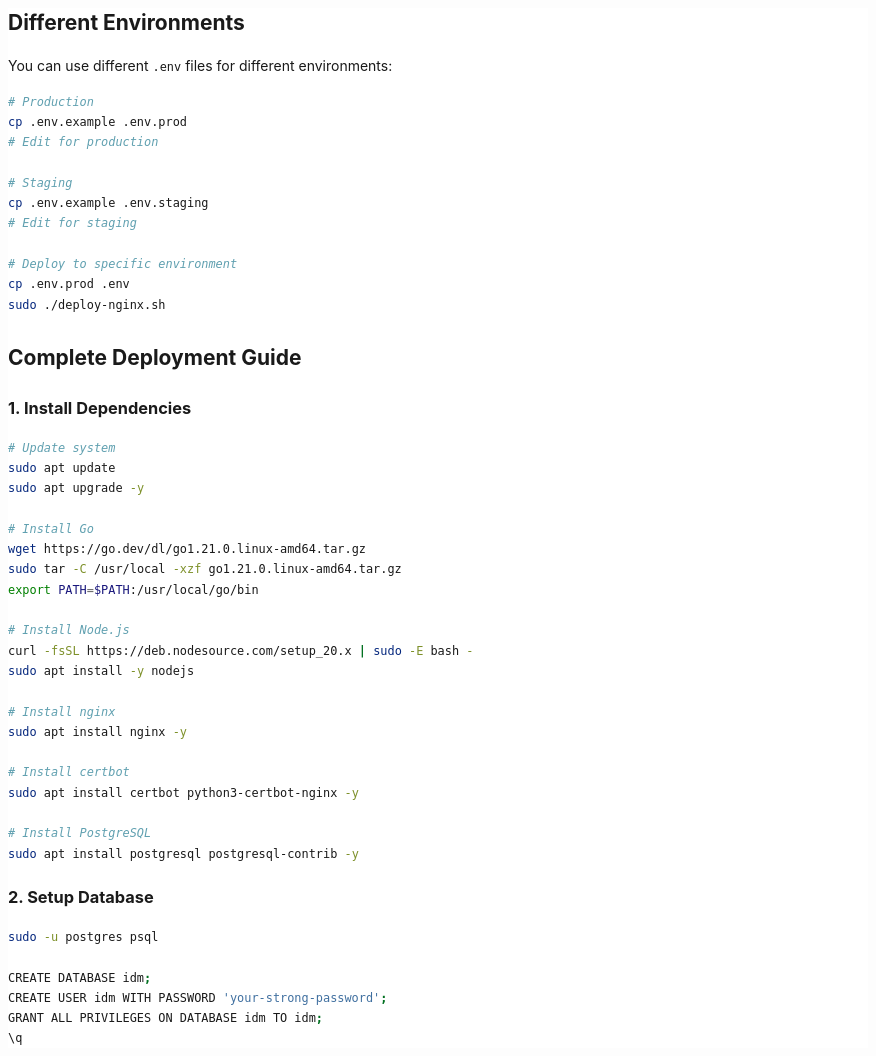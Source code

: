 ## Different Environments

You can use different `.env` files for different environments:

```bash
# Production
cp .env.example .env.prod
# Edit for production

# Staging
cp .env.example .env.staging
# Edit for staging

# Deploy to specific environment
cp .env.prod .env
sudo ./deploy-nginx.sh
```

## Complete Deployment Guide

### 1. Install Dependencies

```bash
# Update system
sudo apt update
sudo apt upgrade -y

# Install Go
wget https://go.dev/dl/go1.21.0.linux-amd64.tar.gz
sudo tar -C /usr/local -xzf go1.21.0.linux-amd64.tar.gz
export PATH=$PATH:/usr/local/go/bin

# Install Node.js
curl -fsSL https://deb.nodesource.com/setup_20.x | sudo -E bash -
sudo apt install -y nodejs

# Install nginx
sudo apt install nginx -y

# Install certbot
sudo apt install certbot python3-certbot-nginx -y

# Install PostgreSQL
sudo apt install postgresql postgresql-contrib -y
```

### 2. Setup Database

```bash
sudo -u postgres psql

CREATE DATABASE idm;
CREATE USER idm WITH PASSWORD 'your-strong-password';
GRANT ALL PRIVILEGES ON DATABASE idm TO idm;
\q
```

________________________________________

Task description
If a line of the material contains the word "nginx", pick it out and copy it.

Exercise response
sudo ./deploy-nginx.sh
# Install nginx
sudo apt install nginx -y
sudo apt install certbot python3-certbot-nginx -y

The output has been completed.